### [Instructions to follow]
Copy the records below word for word, leaving out nothing.

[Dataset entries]
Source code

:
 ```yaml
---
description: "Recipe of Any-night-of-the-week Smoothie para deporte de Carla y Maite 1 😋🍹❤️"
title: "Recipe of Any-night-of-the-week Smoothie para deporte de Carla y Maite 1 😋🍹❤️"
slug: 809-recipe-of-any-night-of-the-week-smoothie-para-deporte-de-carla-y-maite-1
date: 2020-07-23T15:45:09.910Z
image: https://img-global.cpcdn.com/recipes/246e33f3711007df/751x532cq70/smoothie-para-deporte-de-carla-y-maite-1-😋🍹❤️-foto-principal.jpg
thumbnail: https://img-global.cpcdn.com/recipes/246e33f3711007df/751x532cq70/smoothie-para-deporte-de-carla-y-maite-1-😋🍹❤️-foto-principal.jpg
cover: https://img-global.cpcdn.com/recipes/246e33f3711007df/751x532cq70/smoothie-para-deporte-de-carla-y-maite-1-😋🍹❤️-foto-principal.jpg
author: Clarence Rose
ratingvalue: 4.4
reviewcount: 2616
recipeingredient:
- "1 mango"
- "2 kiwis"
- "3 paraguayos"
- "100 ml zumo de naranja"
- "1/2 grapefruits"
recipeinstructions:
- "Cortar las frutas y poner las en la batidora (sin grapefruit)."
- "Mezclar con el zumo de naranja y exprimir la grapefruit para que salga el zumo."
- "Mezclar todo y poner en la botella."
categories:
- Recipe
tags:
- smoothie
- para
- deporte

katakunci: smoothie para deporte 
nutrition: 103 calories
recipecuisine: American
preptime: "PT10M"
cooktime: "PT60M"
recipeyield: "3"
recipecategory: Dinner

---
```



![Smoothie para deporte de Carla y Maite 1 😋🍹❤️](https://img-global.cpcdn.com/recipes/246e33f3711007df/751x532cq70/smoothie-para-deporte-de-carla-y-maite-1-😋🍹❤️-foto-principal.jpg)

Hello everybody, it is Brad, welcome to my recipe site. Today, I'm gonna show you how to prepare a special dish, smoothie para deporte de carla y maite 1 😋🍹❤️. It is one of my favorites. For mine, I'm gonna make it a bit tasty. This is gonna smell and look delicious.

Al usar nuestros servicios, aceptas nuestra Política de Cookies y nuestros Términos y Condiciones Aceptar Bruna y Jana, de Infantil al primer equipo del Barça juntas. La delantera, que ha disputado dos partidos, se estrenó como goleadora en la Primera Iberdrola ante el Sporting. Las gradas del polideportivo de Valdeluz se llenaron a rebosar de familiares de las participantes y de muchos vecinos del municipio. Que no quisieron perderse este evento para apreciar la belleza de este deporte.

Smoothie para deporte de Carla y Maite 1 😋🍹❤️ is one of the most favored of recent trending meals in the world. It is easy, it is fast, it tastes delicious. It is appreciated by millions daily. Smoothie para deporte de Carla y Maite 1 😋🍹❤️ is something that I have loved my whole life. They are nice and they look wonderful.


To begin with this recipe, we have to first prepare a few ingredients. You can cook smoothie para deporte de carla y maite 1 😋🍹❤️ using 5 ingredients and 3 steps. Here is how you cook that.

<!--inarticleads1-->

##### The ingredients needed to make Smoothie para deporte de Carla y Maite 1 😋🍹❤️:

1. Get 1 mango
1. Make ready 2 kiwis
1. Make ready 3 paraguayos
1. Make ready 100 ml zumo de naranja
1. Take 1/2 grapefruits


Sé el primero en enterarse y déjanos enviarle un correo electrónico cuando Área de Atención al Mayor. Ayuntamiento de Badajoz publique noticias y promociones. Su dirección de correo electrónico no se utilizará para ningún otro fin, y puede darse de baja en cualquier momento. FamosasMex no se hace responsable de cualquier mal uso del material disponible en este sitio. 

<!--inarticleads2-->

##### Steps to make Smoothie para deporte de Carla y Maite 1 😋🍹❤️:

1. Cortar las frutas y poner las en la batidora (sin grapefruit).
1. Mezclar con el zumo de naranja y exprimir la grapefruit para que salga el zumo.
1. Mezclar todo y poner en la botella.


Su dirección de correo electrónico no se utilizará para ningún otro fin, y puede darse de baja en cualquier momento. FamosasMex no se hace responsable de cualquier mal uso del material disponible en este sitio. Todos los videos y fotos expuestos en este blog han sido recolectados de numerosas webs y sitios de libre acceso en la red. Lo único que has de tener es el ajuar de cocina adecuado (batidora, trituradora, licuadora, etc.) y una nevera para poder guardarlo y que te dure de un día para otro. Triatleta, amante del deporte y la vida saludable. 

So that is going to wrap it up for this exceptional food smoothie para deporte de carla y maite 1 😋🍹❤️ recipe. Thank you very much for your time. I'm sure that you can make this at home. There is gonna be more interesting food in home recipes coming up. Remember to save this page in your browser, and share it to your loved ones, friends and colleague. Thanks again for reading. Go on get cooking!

### [The completed task]
Source code

:
 ```yaml
---
description: "Recipe of Any-night-of-the-week Smoothie para deporte de Carla y Maite 1 😋🍹❤️"
title: "Recipe of Any-night-of-the-week Smoothie para deporte de Carla y Maite 1 😋🍹❤️"
slug: 809-recipe-of-any-night-of-the-week-smoothie-para-deporte-de-carla-y-maite-1
date: 2020-07-23T15:45:09.910Z
image: https://img-global.cpcdn.com/recipes/246e33f3711007df/751x532cq70/smoothie-para-deporte-de-carla-y-maite-1-😋🍹❤️-foto-principal.jpg
thumbnail: https://img-global.cpcdn.com/recipes/246e33f3711007df/751x532cq70/smoothie-para-deporte-de-carla-y-maite-1-😋🍹❤️-foto-principal.jpg
cover: https://img-global.cpcdn.com/recipes/246e33f3711007df/751x532cq70/smoothie-para-deporte-de-carla-y-maite-1-😋🍹❤️-foto-principal.jpg
author: Clarence Rose
ratingvalue: 4.4
reviewcount: 2616
recipeingredient:
- "1 mango"
- "2 kiwis"
- "3 paraguayos"
- "100 ml zumo de naranja"
- "1/2 grapefruits"
recipeinstructions:
- "Cortar las frutas y poner las en la batidora (sin grapefruit)."
- "Mezclar con el zumo de naranja y exprimir la grapefruit para que salga el zumo."
- "Mezclar todo y poner en la botella."
categories:
- Recipe
tags:
- smoothie
- para
- deporte

katakunci: smoothie para deporte 
nutrition: 103 calories
recipecuisine: American
preptime: "PT10M"
cooktime: "PT60M"
recipeyield: "3"
recipecategory: Dinner

---
```



![Smoothie para deporte de Carla y Maite 1 😋🍹❤️](https://img-global.cpcdn.com/recipes/246e33f3711007df/751x532cq70/smoothie-para-deporte-de-carla-y-maite-1-😋🍹❤️-foto-principal.jpg)

Hello everybody, it is Brad, welcome to my recipe site. Today, I'm gonna show you how to prepare a special dish, smoothie para deporte de carla y maite 1 😋🍹❤️. It is one of my favorites. For mine, I'm gonna make it a bit tasty. This is gonna smell and look delicious.

Al usar nuestros servicios, aceptas nuestra Política de Cookies y nuestros Términos y Condiciones Aceptar Bruna y Jana, de Infantil al primer equipo del Barça juntas. La delantera, que ha disputado dos partidos, se estrenó como goleadora en la Primera Iberdrola ante el Sporting. Las gradas del polideportivo de Valdeluz se llenaron a rebosar de familiares de las participantes y de muchos vecinos del municipio. Que no quisieron perderse este evento para apreciar la belleza de este deporte.

Smoothie para deporte de Carla y Maite 1 😋🍹❤️ is one of the most favored of recent trending meals in the world. It is easy, it is fast, it tastes delicious. It is appreciated by millions daily. Smoothie para deporte de Carla y Maite 1 😋🍹❤️ is something that I have loved my whole life. They are nice and they look wonderful.


To begin with this recipe, we have to first prepare a few ingredients. You can cook smoothie para deporte de carla y maite 1 😋🍹❤️ using 5 ingredients and 3 steps. Here is how you cook that.

<!--inarticleads1-->

##### The ingredients needed to make Smoothie para deporte de Carla y Maite 1 😋🍹❤️:

1. Get 1 mango
1. Make ready 2 kiwis
1. Make ready 3 paraguayos
1. Make ready 100 ml zumo de naranja
1. Take 1/2 grapefruits


Sé el primero en enterarse y déjanos enviarle un correo electrónico cuando Área de Atención al Mayor. Ayuntamiento de Badajoz publique noticias y promociones. Su dirección de correo electrónico no se utilizará para ningún otro fin, y puede darse de baja en cualquier momento. FamosasMex no se hace responsable de cualquier mal uso del material disponible en este sitio. 

<!--inarticleads2-->

##### Steps to make Smoothie para deporte de Carla y Maite 1 😋🍹❤️:

1. Cortar las frutas y poner las en la batidora (sin grapefruit).
1. Mezclar con el zumo de naranja y exprimir la grapefruit para que salga el zumo.
1. Mezclar todo y poner en la botella.


Su dirección de correo electrónico no se utilizará para ningún otro fin, y puede darse de baja en cualquier momento. FamosasMex no se hace responsable de cualquier mal uso del material disponible en este sitio. Todos los videos y fotos expuestos en este blog han sido recolectados de numerosas webs y sitios de libre acceso en la red. Lo único que has de tener es el ajuar de cocina adecuado (batidora, trituradora, licuadora, etc.) y una nevera para poder guardarlo y que te dure de un día para otro. Triatleta, amante del deporte y la vida saludable. 

So that is going to wrap it up for this exceptional food smoothie para deporte de carla y maite 1 😋🍹❤️ recipe. Thank you very much for your time. I'm sure that you can make this at home. There is gonna be more interesting food in home recipes coming up. Remember to save this page in your browser, and share it to your loved ones, friends and colleague. Thanks again for reading. Go on get cooking!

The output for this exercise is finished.